Светлов принадлежал к тем, кто отважно противостоит настоящему врагу и пасует перед государственной машиной, тем, кто рожден бороться с чужими, но беспомощен перед своими. Это и есть признак истинной отваги. Есть много воспоминаний о его пьяноватых шуточках в конце пятидесятых, но очень мало свидетельств – потому что и свидетелей было мало – его поистине героического поведения в качестве военного корреспондента. Все, кто вспоминает о Светлове во фронтовой обстановке, поражаются его хладнокровию. Уж казалось бы, этот-то нервный и мнительный поэт, насмерть запуганный проработкой 1929 года, когда ему инкриминировался троцкизм, – должен был на фронте, тем более с армейским начальством, вести себя тише воды ниже травы – а он под бомбежками был хладнокровен, особистам дерзил, несколько раз на правах московского журналиста вытаскивал людей из-под трибунала… Дело в том что Светлов боялся не смерти, а унижения, как и положено поэту; смерть в бою – не унижение, а подвиг, а по советским меркам война была даже облегчением, о чем и Берггольц вспоминала. Ей, после полугода в застенках, блокада казалась просветом! «В грязи, во мраке, в холоде, в печали, где смерть, как тень, ходила по пятам, такими мы счастливыми бывали, такой свободой бурною дышали, что внуки позавидовали б нам!» И Светлов во время войны написал несколько первоклассных текстов: беру сейчас даже не поэму о Лизе Чайкиной – она как раз его героиня, в ее судьбе он увидел продолжение собственной «Рабфаковки», – но прежде всего «Итальянца» и «Ангелов». В «Итальянце» очень откровенно и точно изображено преодоление штатской неготовности убивать, перерождение лирического героя, который даже в Гражданскую никогда не упивался своей исторической правотой: все герои Светлова до «Итальянца» умирали, а не убивали.

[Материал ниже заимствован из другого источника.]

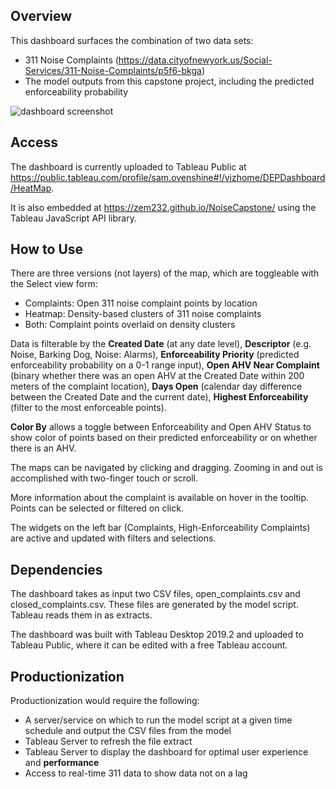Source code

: ## Overview
This dashboard surfaces the combination of two data sets:
* 311 Noise Complaints (https://data.cityofnewyork.us/Social-Services/311-Noise-Complaints/p5f6-bkga)
* The model outputs from this capstone project, including the predicted enforceability probability

![dashboard screenshot](https://github.com/sgo230/noise-capstone/blob/master/dashboard/dashboard_screenshot_view.png)

## Access
The dashboard is currently uploaded to Tableau Public at https://public.tableau.com/profile/sam.ovenshine#!/vizhome/DEPDashboard/HeatMap.

It is also embedded at https://zem232.github.io/NoiseCapstone/ using the Tableau JavaScript API library.

## How to Use
There are three versions (not layers) of the map, which are toggleable with the Select view form:
* Complaints: Open 311 noise complaint points by location
* Heatmap: Density-based clusters of 311 noise complaints
* Both: Complaint points overlaid on density clusters

Data is filterable by the **Created Date** (at any date level), **Descriptor** (e.g. Noise, Barking Dog, Noise: Alarms), **Enforceability Priority** (predicted enforceability probability on a 0-1 range input), **Open AHV Near Complaint** (binary whether there was an open AHV at the Created Date within 200 meters of the complaint location), **Days Open** (calendar day difference between the Created Date and the current date), **Highest Enforceability** (filter to the most enforceable points).

**Color By** allows a toggle between Enforceability and Open AHV Status to show color of points based on their predicted enforceability or on whether there is an AHV.

The maps can be navigated by clicking and dragging. Zooming in and out is accomplished with two-finger touch or scroll.

More information about the complaint is available on hover in the tooltip. Points can be selected or filtered on click.

The widgets on the left bar (Complaints, High-Enforceability Complaints) are active and updated with filters and selections.

## Dependencies
The dashboard takes as input two CSV files, open_complaints.csv and closed_complaints.csv. These files are generated by the model script. Tableau reads them in as extracts.

The dashboard was built with Tableau Desktop 2019.2 and uploaded to Tableau Public, where it can be edited with a free Tableau account.

## Productionization
Productionization would require the following:
* A server/service on which to run the model script at a given time schedule and output the CSV files from the model
* Tableau Server to refresh the file extract
* Tableau Server to display the dashboard for optimal user experience and **performance**
* Access to real-time 311 data to show data not on a lag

А в «Итальянце» – «Я стреляю, и нет справедливости справедливее пули моей». При столкновении с абсолютным злом никаких сомнений у Светлова нет. «Ангелы» – стихи о том, как солдата в бою защитили «придуманные мной» небесные воины. «Ангелы, придуманные мной, снова посетили шар земной» – почему снова? Да потому, что именно в честном бою, в однозначной, ясной, а я бы сказал – в религиозной ситуации ангелы снова начинают действовать; а до этого, в выморочных тридцатых, их не было. И странно, что у Окуджавы – светловского последователя и ученика – тоже есть стихотворение «Ангелы», и тоже военное.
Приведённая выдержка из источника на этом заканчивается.